今まであまり他人と距離を縮めることができなかった所為で、親しい人間がいなかった自分にとって、それは少し照れくさくも嬉しいことであった。
「ごとー」
彼の気の抜けた呼び方に、思わず頰を緩めてしまうことも増えていた、そんなある日だった。
「好きなんやけど、ごとーのこと。ごとーは?」
「は?」
突然の告白に、絶句するしかなかった。何せ、彼は男。自分も、男だ。何かの冗談なのか、それとも行き過ぎた悪ふざけなのか。困惑する自分に、金森は、
「好きやねん、ごとーのこと。俺と付き合ってほしい」
とたたみかけるように言ったのだ。
普通に考えれば答えは決まっている、ノーだ。それでもぱくぱくと金魚のように口を開閉した後、絞り出した言葉は
「考えさせて」
だった。何をどう考えるのか、自分自身わからなかったが、ノーを突きつけて、金森との関係がなくなることが恐ろしくなったのだ。
だけど、繋ぎとめた関係は以前のものとは違う。気まずくて、恥ずかしくて、金森の顔を見ることも、言葉を交わすこともできない。接触を避けに避けて、これならあの時、断っておけば良かったなんて後悔もした。
そうして今日も、彼に見つからないようにこっそり帰ろうとしていたところを、とうとう捕まったのだった。あの時のような、悪魔の笑みを浮かべた金森に。

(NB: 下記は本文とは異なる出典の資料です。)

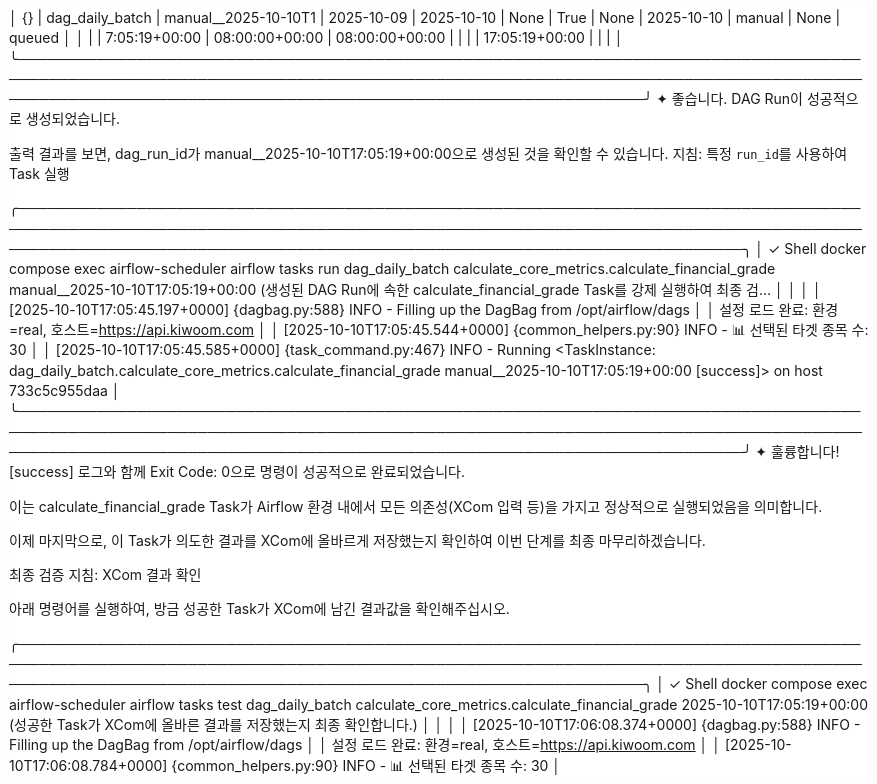  │    {}   | dag_daily_batch | manual__2025-10-10T1 | 2025-10-09           | 2025-10-10           | None     | True             | None                 | 2025-10-10           | manual   | None       | queued                               │
 │         |                 | 7:05:19+00:00        | 08:00:00+00:00       | 08:00:00+00:00       |          |                  |                      | 17:05:19+00:00       |          |            |                                      │
 ╰───────────────────────────────────────────────────────────────────────────────────────────────────────────────────────────────────────────────────────────────────────────────────────────────────────────────────────────────────────────╯
✦ 좋습니다. DAG Run이 성공적으로 생성되었습니다.

  출력 결과를 보면, dag_run_id가 manual__2025-10-10T17:05:19+00:00으로 생성된 것을 확인할 수 있습니다.
  지침: 특정 `run_id`를 사용하여 Task 실행

 ╭─────────────────────────────────────────────────────────────────────────────────────────────────────────────────────────────────────────────────────────────────────────────────────────────────────────────────────────────────────────────────────╮
 │ ✓  Shell docker compose exec airflow-scheduler airflow tasks run dag_daily_batch calculate_core_metrics.calculate_financial_grade manual__2025-10-10T17:05:19+00:00 (생성된 DAG Run에 속한 calculate_financial_grade Task를 강제 실행하여 최종 검…  │
 │                                                                                                                                                                                                                                                     │
 │    [2025-10-10T17:05:45.197+0000] {dagbag.py:588} INFO - Filling up the DagBag from /opt/airflow/dags                                                                                                                                               │
 │    설정 로드 완료: 환경=real, 호스트=https://api.kiwoom.com                                                                                                                                                                                         │
 │    [2025-10-10T17:05:45.544+0000] {common_helpers.py:90} INFO - 📊 선택된 타겟 종목 수: 30                                                                                                                                                          │
 │    [2025-10-10T17:05:45.585+0000] {task_command.py:467} INFO - Running <TaskInstance: dag_daily_batch.calculate_core_metrics.calculate_financial_grade manual__2025-10-10T17:05:19+00:00 [success]> on host 733c5c955daa                            │
 ╰─────────────────────────────────────────────────────────────────────────────────────────────────────────────────────────────────────────────────────────────────────────────────────────────────────────────────────────────────────────────────────╯
✦ 훌륭합니다! [success] 로그와 함께 Exit Code: 0으로 명령이 성공적으로 완료되었습니다.

  이는 calculate_financial_grade Task가 Airflow 환경 내에서 모든 의존성(XCom 입력 등)을 가지고 정상적으로 실행되었음을 의미합니다.

  이제 마지막으로, 이 Task가 의도한 결과를 XCom에 올바르게 저장했는지 확인하여 이번 단계를 최종 마무리하겠습니다.

  최종 검증 지침: XCom 결과 확인

  아래 명령어를 실행하여, 방금 성공한 Task가 XCom에 남긴 결과값을 확인해주십시오.

 ╭───────────────────────────────────────────────────────────────────────────────────────────────────────────────────────────────────────────────────────────────────────────────────────────────────────────────────────────────────────────╮
 │ ✓  Shell docker compose exec airflow-scheduler airflow tasks test dag_daily_batch calculate_core_metrics.calculate_financial_grade 2025-10-10T17:05:19+00:00 (성공한 Task가 XCom에 올바른 결과를 저장했는지 최종 확인합니다.)             │
 │                                                                                                                                                                                                                                           │
 │    [2025-10-10T17:06:08.374+0000] {dagbag.py:588} INFO - Filling up the DagBag from /opt/airflow/dags                                                                                                                                     │
 │    설정 로드 완료: 환경=real, 호스트=https://api.kiwoom.com                                                                                                                                                                               │
 │    [2025-10-10T17:06:08.784+0000] {common_helpers.py:90} INFO - 📊 선택된 타겟 종목 수: 30                                                                                                                                                │ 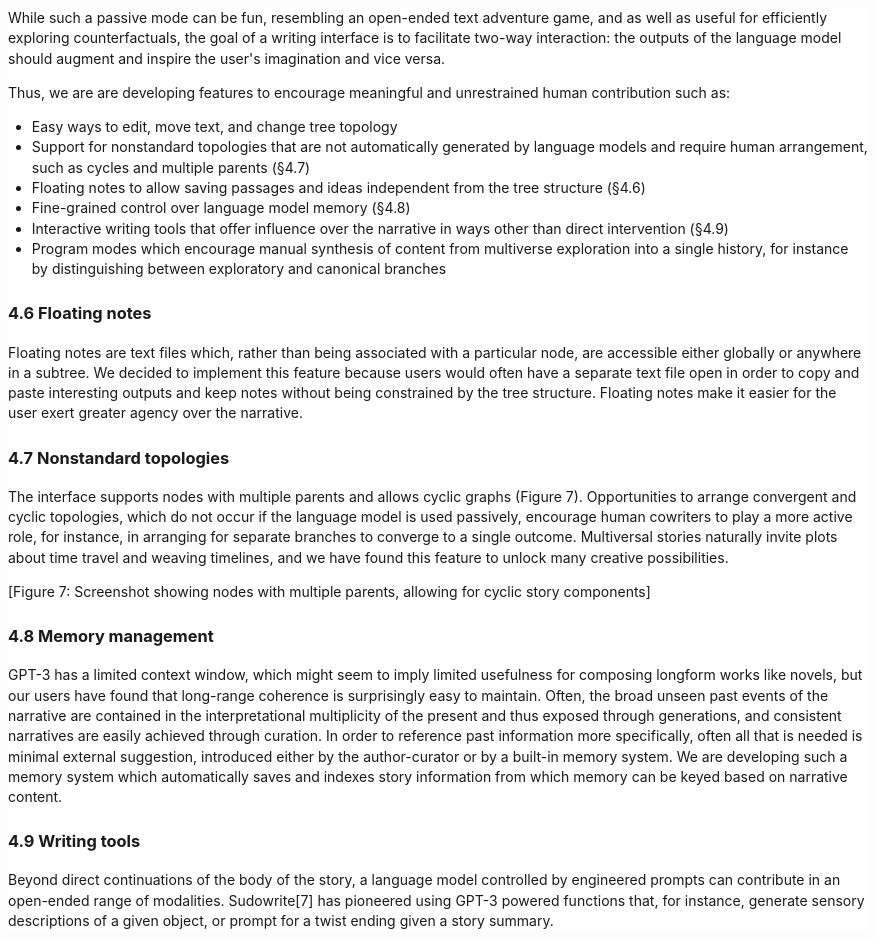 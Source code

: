 While such a passive mode can be fun, resembling an open-ended text adventure game, and as well as useful for efficiently exploring counterfactuals, the goal of a writing interface is to facilitate two-way interaction: the outputs of the language model should augment and inspire the user's imagination and vice versa.

Thus, we are are developing features to encourage meaningful and unrestrained human contribution such as:

* Easy ways to edit, move text, and change tree topology
* Support for nonstandard topologies that are not automatically generated by language models and require human arrangement, such as cycles and multiple parents (§4.7)
* Floating notes to allow saving passages and ideas independent from the tree structure (§4.6)
* Fine-grained control over language model memory (§4.8)
* Interactive writing tools that offer influence over the narrative in ways other than direct intervention (§4.9)
* Program modes which encourage manual synthesis of content from multiverse exploration into a single history, for instance by distinguishing between exploratory and canonical branches

### 4.6 Floating notes

Floating notes are text files which, rather than being associated with a particular node, are accessible either globally or anywhere in a subtree. We decided to implement this feature because users would often have a separate text file open in order to copy and paste interesting outputs and keep notes without being constrained by the tree structure. Floating notes make it easier for the user exert greater agency over the narrative.

### 4.7 Nonstandard topologies

The interface supports nodes with multiple parents and allows cyclic graphs (Figure 7). Opportunities to arrange convergent and cyclic topologies, which do not occur if the language model is used passively, encourage human cowriters to play a more active role, for instance, in arranging for separate branches to converge to a single outcome. Multiversal stories naturally invite plots about time travel and weaving timelines, and we have found this feature to unlock many creative possibilities.

[Figure 7: Screenshot showing nodes with multiple parents, allowing for cyclic story components]

### 4.8 Memory management

GPT-3 has a limited context window, which might seem to imply limited usefulness for composing longform works like novels, but our users have found that long-range coherence is surprisingly easy to maintain. Often, the broad unseen past events of the narrative are contained in the interpretational multiplicity of the present and thus exposed through generations, and consistent narratives are easily achieved through curation. In order to reference past information more specifically, often all that is needed is minimal external suggestion, introduced either by the author-curator or by a built-in memory system. We are developing such a memory system which automatically saves and indexes story information from which memory can be keyed based on narrative content.

### 4.9 Writing tools

Beyond direct continuations of the body of the story, a language model controlled by engineered prompts can contribute in an open-ended range of modalities. Sudowrite[7] has pioneered using GPT-3 powered functions that, for instance, generate sensory descriptions of a given object, or prompt for a twist ending given a story summary.
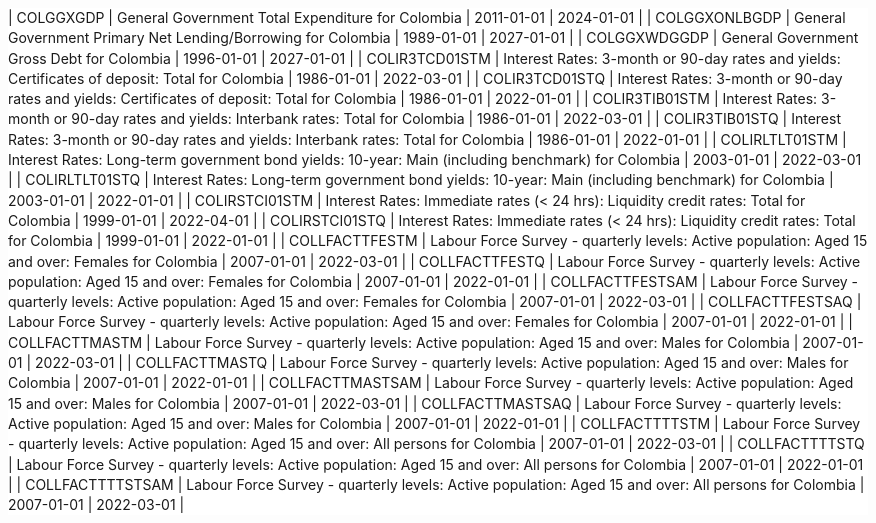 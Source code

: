 | COLGGXGDP           | General Government Total Expenditure for Colombia                                                                                                                                                | 2011-01-01          | 2024-01-01        |
| COLGGXONLBGDP       | General Government Primary Net Lending/Borrowing for Colombia                                                                                                                                    | 1989-01-01          | 2027-01-01        |
| COLGGXWDGGDP        | General Government Gross Debt for Colombia                                                                                                                                                       | 1996-01-01          | 2027-01-01        |
| COLIR3TCD01STM      | Interest Rates: 3-month or 90-day rates and yields: Certificates of deposit: Total for Colombia                                                                                                  | 1986-01-01          | 2022-03-01        |
| COLIR3TCD01STQ      | Interest Rates: 3-month or 90-day rates and yields: Certificates of deposit: Total for Colombia                                                                                                  | 1986-01-01          | 2022-01-01        |
| COLIR3TIB01STM      | Interest Rates: 3-month or 90-day rates and yields: Interbank rates: Total for Colombia                                                                                                          | 1986-01-01          | 2022-03-01        |
| COLIR3TIB01STQ      | Interest Rates: 3-month or 90-day rates and yields: Interbank rates: Total for Colombia                                                                                                          | 1986-01-01          | 2022-01-01        |
| COLIRLTLT01STM      | Interest Rates: Long-term government bond yields: 10-year: Main (including benchmark) for Colombia                                                                                               | 2003-01-01          | 2022-03-01        |
| COLIRLTLT01STQ      | Interest Rates: Long-term government bond yields: 10-year: Main (including benchmark) for Colombia                                                                                               | 2003-01-01          | 2022-01-01        |
| COLIRSTCI01STM      | Interest Rates: Immediate rates (< 24 hrs): Liquidity credit rates: Total for Colombia                                                                                                           | 1999-01-01          | 2022-04-01        |
| COLIRSTCI01STQ      | Interest Rates: Immediate rates (< 24 hrs): Liquidity credit rates: Total for Colombia                                                                                                           | 1999-01-01          | 2022-01-01        |
| COLLFACTTFESTM      | Labour Force Survey - quarterly levels: Active population: Aged 15 and over: Females for Colombia                                                                                                | 2007-01-01          | 2022-03-01        |
| COLLFACTTFESTQ      | Labour Force Survey - quarterly levels: Active population: Aged 15 and over: Females for Colombia                                                                                                | 2007-01-01          | 2022-01-01        |
| COLLFACTTFESTSAM    | Labour Force Survey - quarterly levels: Active population: Aged 15 and over: Females for Colombia                                                                                                | 2007-01-01          | 2022-03-01        |
| COLLFACTTFESTSAQ    | Labour Force Survey - quarterly levels: Active population: Aged 15 and over: Females for Colombia                                                                                                | 2007-01-01          | 2022-01-01        |
| COLLFACTTMASTM      | Labour Force Survey - quarterly levels: Active population: Aged 15 and over: Males for Colombia                                                                                                  | 2007-01-01          | 2022-03-01        |
| COLLFACTTMASTQ      | Labour Force Survey - quarterly levels: Active population: Aged 15 and over: Males for Colombia                                                                                                  | 2007-01-01          | 2022-01-01        |
| COLLFACTTMASTSAM    | Labour Force Survey - quarterly levels: Active population: Aged 15 and over: Males for Colombia                                                                                                  | 2007-01-01          | 2022-03-01        |
| COLLFACTTMASTSAQ    | Labour Force Survey - quarterly levels: Active population: Aged 15 and over: Males for Colombia                                                                                                  | 2007-01-01          | 2022-01-01        |
| COLLFACTTTTSTM      | Labour Force Survey - quarterly levels: Active population: Aged 15 and over: All persons for Colombia                                                                                            | 2007-01-01          | 2022-03-01        |
| COLLFACTTTTSTQ      | Labour Force Survey - quarterly levels: Active population: Aged 15 and over: All persons for Colombia                                                                                            | 2007-01-01          | 2022-01-01        |
| COLLFACTTTTSTSAM    | Labour Force Survey - quarterly levels: Active population: Aged 15 and over: All persons for Colombia                                                                                            | 2007-01-01          | 2022-03-01        | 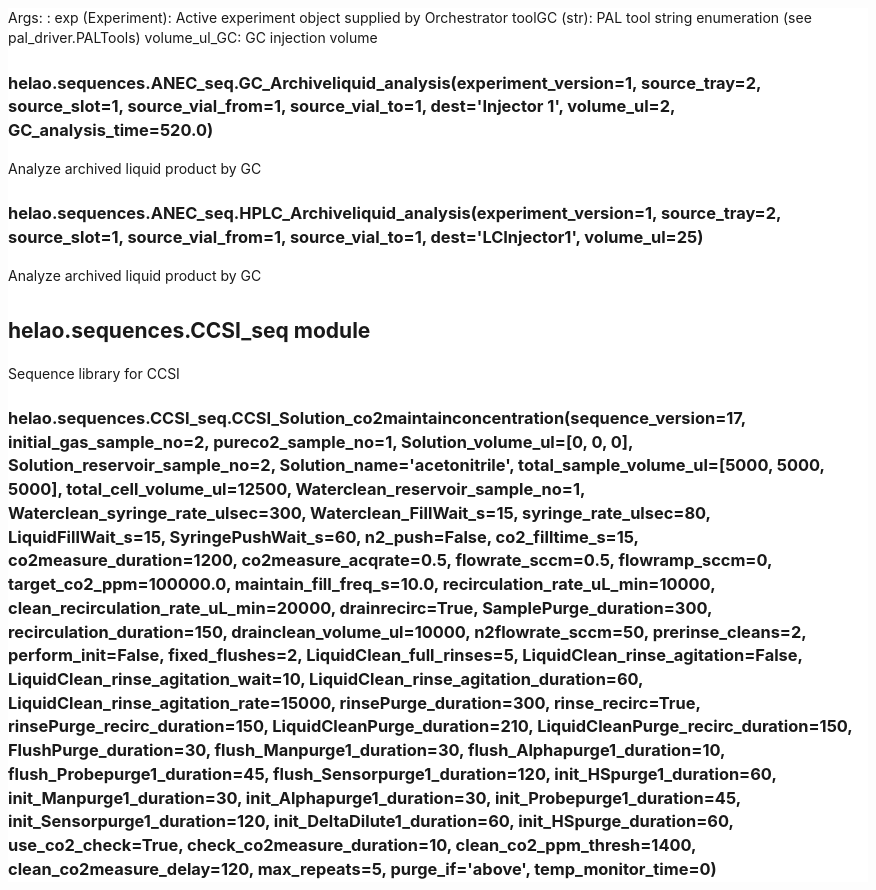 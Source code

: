 Args:
: exp (Experiment): Active experiment object supplied by Orchestrator
  toolGC (str): PAL tool string enumeration (see pal_driver.PALTools)
  volume_ul_GC: GC injection volume

### helao.sequences.ANEC_seq.GC_Archiveliquid_analysis(experiment_version=1, source_tray=2, source_slot=1, source_vial_from=1, source_vial_to=1, dest='Injector 1', volume_ul=2, GC_analysis_time=520.0)

Analyze archived liquid product by GC

### helao.sequences.ANEC_seq.HPLC_Archiveliquid_analysis(experiment_version=1, source_tray=2, source_slot=1, source_vial_from=1, source_vial_to=1, dest='LCInjector1', volume_ul=25)

Analyze archived liquid product by GC

## helao.sequences.CCSI_seq module

Sequence library for CCSI

### helao.sequences.CCSI_seq.CCSI_Solution_co2maintainconcentration(sequence_version=17, initial_gas_sample_no=2, pureco2_sample_no=1, Solution_volume_ul=[0, 0, 0], Solution_reservoir_sample_no=2, Solution_name='acetonitrile', total_sample_volume_ul=[5000, 5000, 5000], total_cell_volume_ul=12500, Waterclean_reservoir_sample_no=1, Waterclean_syringe_rate_ulsec=300, Waterclean_FillWait_s=15, syringe_rate_ulsec=80, LiquidFillWait_s=15, SyringePushWait_s=60, n2_push=False, co2_filltime_s=15, co2measure_duration=1200, co2measure_acqrate=0.5, flowrate_sccm=0.5, flowramp_sccm=0, target_co2_ppm=100000.0, maintain_fill_freq_s=10.0, recirculation_rate_uL_min=10000, clean_recirculation_rate_uL_min=20000, drainrecirc=True, SamplePurge_duration=300, recirculation_duration=150, drainclean_volume_ul=10000, n2flowrate_sccm=50, prerinse_cleans=2, perform_init=False, fixed_flushes=2, LiquidClean_full_rinses=5, LiquidClean_rinse_agitation=False, LiquidClean_rinse_agitation_wait=10, LiquidClean_rinse_agitation_duration=60, LiquidClean_rinse_agitation_rate=15000, rinsePurge_duration=300, rinse_recirc=True, rinsePurge_recirc_duration=150, LiquidCleanPurge_duration=210, LiquidCleanPurge_recirc_duration=150, FlushPurge_duration=30, flush_Manpurge1_duration=30, flush_Alphapurge1_duration=10, flush_Probepurge1_duration=45, flush_Sensorpurge1_duration=120, init_HSpurge1_duration=60, init_Manpurge1_duration=30, init_Alphapurge1_duration=30, init_Probepurge1_duration=45, init_Sensorpurge1_duration=120, init_DeltaDilute1_duration=60, init_HSpurge_duration=60, use_co2_check=True, check_co2measure_duration=10, clean_co2_ppm_thresh=1400, clean_co2measure_delay=120, max_repeats=5, purge_if='above', temp_monitor_time=0)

学校から家まではさほど遠くないが、それでも最低十数分はこの気まずい距離を保たなくてはならない。
「ごとー?」
少し近づいた距離に息苦しさを感じて、元の遠さを取り戻すべく、さりげなく彼から離れてぶっきらぼうに返答する。
「……べつに」
「そうか」
ふにゃりと笑う、そんな表情を見ただけで、途端に心臓はうるさくなる。笑顔なんて、今まで何度も見飽きているというのに。
「なんなん、これ」
と心の中で一人ごちて、居心地の悪さに溜息を吐いた。
緊張か、それとも好意か。前者はともかく、後者は、冗談じゃない。
「どっちにしても、俺のこと好きなんやん」
そう言って不敵に微笑む彼の姿が目に浮かび、慌ててかぶりを振った。
「おーい、ごとー」
前方から呼ばれた声で、自分が追い抜かれている事実に気づく。ぱ、と顔を上げると、怪訝な顔の彼をみとめ、少し歩速を速めた。いつの間に、置いていかれてたのか。
「待って、金森」
早い、はやい、なにもかも。
歩く速度も、答えを聞くのも。ぜんぶぜんぶ、こいつのペースで。
「ほら、手」
「え」
「手、貸して」
今もそうだ。躊躇う自分の手を勝手に掴んで、再び歩き出した。自分を無視したこいつの、ペース。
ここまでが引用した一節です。